Material supplied ->
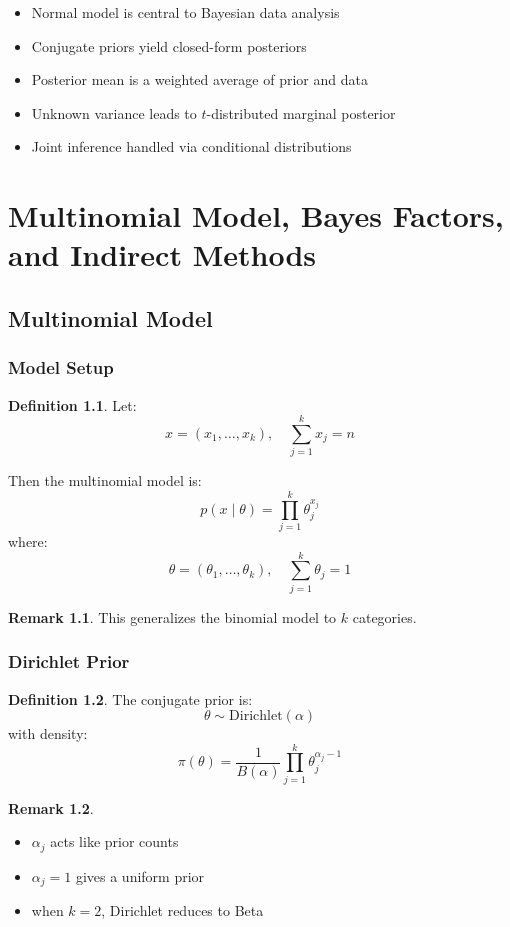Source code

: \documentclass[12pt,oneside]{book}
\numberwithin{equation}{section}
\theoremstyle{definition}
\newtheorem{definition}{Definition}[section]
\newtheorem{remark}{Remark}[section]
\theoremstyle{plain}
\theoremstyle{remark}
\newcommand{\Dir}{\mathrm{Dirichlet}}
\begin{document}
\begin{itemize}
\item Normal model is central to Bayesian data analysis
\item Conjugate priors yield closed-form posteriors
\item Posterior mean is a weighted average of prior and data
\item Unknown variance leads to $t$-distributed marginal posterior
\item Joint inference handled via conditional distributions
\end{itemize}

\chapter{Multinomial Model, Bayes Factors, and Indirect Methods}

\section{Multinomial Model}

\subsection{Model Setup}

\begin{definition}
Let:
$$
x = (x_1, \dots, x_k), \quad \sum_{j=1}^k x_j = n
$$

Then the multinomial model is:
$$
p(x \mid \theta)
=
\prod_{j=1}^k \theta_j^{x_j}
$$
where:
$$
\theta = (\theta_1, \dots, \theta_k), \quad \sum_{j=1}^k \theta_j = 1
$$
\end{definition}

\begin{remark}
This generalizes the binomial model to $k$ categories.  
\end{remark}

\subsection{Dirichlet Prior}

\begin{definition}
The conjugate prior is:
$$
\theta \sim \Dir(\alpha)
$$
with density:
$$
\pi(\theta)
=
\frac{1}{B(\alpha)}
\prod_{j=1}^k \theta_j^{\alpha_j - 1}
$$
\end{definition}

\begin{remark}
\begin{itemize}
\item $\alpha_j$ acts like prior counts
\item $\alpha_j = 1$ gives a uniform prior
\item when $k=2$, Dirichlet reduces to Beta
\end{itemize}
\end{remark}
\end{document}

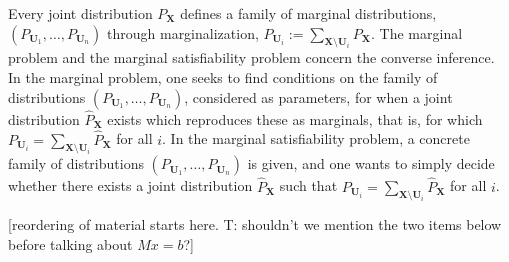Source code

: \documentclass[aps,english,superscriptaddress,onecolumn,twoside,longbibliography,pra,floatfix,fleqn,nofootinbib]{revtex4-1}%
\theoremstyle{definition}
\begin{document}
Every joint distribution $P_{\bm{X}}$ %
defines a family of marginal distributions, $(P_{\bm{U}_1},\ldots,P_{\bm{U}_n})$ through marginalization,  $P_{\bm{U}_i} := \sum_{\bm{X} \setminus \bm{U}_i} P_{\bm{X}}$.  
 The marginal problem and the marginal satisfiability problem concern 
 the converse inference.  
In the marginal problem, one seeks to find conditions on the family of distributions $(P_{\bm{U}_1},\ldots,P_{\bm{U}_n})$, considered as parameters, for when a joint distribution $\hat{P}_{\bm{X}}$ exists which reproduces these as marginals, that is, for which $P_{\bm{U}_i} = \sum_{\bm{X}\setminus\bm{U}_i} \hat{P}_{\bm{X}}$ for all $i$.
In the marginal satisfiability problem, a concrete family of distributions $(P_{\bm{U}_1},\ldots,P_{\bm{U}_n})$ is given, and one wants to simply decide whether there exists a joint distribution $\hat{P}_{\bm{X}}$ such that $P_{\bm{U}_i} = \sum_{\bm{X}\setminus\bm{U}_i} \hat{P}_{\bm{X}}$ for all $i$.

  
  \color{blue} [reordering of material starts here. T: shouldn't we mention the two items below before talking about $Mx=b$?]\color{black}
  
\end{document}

---

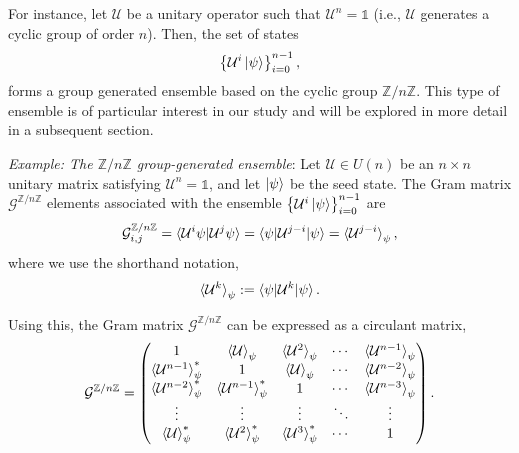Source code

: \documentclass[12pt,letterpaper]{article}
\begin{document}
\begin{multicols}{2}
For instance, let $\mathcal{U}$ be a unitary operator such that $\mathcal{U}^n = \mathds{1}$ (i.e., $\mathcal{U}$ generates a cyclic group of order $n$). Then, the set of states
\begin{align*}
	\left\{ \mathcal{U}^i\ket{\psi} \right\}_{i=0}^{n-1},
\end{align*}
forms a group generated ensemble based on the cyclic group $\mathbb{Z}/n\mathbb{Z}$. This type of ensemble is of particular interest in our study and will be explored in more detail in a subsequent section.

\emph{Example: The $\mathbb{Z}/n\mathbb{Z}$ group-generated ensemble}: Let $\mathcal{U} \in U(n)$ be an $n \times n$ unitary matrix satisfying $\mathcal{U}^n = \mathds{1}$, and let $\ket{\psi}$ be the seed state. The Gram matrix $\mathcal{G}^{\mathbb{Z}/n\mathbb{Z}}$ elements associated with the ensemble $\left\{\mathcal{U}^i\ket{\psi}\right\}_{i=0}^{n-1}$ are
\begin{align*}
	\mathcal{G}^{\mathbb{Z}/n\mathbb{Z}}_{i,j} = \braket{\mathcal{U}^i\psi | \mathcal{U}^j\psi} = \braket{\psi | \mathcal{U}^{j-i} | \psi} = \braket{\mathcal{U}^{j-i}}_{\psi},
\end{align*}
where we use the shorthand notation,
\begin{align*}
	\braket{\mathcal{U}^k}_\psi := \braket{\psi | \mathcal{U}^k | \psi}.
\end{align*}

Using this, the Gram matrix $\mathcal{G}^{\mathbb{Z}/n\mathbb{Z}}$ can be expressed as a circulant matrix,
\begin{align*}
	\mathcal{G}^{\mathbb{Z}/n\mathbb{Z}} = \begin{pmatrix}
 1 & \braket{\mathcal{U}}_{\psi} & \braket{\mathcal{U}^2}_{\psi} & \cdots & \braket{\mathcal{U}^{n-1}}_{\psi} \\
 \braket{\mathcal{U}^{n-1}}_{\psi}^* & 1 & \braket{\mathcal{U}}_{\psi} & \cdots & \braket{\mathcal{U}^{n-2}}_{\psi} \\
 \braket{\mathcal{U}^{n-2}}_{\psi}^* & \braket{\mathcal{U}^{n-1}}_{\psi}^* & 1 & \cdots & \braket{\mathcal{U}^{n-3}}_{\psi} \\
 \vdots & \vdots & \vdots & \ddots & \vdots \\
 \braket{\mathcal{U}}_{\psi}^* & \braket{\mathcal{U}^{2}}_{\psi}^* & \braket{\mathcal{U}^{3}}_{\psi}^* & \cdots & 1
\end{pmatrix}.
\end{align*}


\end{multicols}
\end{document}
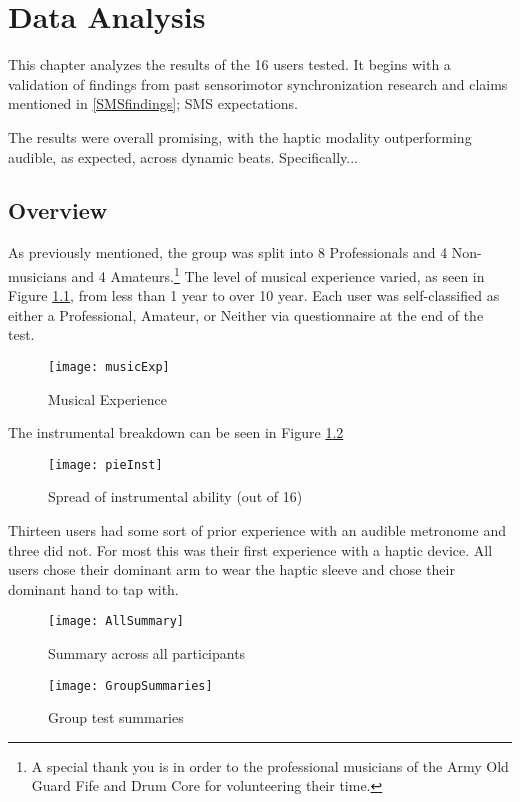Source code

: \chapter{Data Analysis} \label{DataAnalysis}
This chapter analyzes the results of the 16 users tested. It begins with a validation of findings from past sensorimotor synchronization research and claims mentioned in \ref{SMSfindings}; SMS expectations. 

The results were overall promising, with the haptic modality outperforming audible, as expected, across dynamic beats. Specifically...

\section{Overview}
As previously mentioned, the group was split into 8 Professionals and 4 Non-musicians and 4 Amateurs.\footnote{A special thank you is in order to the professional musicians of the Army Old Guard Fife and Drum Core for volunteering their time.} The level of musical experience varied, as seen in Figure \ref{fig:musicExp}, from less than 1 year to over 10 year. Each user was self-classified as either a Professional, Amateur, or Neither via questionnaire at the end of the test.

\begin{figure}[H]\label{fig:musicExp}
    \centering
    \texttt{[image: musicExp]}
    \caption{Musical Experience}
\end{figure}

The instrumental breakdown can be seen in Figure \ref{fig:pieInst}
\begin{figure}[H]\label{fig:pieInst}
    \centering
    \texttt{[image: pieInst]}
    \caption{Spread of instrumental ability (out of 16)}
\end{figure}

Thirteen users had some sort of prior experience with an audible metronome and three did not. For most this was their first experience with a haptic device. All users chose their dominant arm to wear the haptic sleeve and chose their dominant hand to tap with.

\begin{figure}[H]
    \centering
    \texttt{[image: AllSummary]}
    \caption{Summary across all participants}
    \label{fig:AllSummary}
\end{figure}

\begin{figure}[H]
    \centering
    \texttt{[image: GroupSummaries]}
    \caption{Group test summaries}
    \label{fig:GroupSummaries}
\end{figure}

Problem to work on -> Take every line above carrying "users" and return it.

Solved problem ->
This chapter analyzes the results of the 16 users tested. It begins with a validation of findings from past sensorimotor synchronization research and claims mentioned in \ref{SMSfindings}; SMS expectations. 
Thirteen users had some sort of prior experience with an audible metronome and three did not. For most this was their first experience with a haptic device. All users chose their dominant arm to wear the haptic sleeve and chose their dominant hand to tap with.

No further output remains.